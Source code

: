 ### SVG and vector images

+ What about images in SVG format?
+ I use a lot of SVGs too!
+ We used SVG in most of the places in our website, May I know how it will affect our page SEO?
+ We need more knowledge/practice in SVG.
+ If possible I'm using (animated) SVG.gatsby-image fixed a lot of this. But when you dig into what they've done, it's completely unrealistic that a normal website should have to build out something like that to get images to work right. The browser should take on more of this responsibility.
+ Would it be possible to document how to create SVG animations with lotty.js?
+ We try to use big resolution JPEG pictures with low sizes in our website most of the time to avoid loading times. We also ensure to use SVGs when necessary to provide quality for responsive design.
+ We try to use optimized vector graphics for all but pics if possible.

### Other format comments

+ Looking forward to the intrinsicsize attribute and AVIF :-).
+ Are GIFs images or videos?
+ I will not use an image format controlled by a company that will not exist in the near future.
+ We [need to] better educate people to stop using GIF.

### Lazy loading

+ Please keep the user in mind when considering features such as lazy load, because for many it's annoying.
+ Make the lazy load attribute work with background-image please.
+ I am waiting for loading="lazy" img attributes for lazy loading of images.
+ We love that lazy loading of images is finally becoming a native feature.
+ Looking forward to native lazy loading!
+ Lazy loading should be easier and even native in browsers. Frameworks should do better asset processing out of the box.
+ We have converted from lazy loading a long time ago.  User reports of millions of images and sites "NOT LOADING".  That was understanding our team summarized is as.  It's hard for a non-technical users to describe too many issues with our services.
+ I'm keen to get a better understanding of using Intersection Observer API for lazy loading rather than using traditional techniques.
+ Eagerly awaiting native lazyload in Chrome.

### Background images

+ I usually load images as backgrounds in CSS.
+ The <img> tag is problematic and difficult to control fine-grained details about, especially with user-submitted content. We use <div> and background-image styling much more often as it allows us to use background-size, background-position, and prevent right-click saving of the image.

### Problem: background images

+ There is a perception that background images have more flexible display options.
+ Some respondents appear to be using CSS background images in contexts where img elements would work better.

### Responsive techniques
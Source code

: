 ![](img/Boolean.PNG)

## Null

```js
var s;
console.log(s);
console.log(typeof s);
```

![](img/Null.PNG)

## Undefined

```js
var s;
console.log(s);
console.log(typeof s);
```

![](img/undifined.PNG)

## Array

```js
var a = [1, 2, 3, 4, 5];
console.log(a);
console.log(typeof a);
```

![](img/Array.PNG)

● ● ● ●

# [INSTRUCTIONS TO FOLLOW]
Please copy out each line of the material that holds the string "native".

# [TASK ANSWER]
+ We love that lazy loading of images is finally becoming a native feature.
+ Looking forward to native lazy loading!
+ Lazy loading should be easier and even native in browsers. Frameworks should do better asset processing out of the box.
+ Eagerly awaiting native lazyload in Chrome.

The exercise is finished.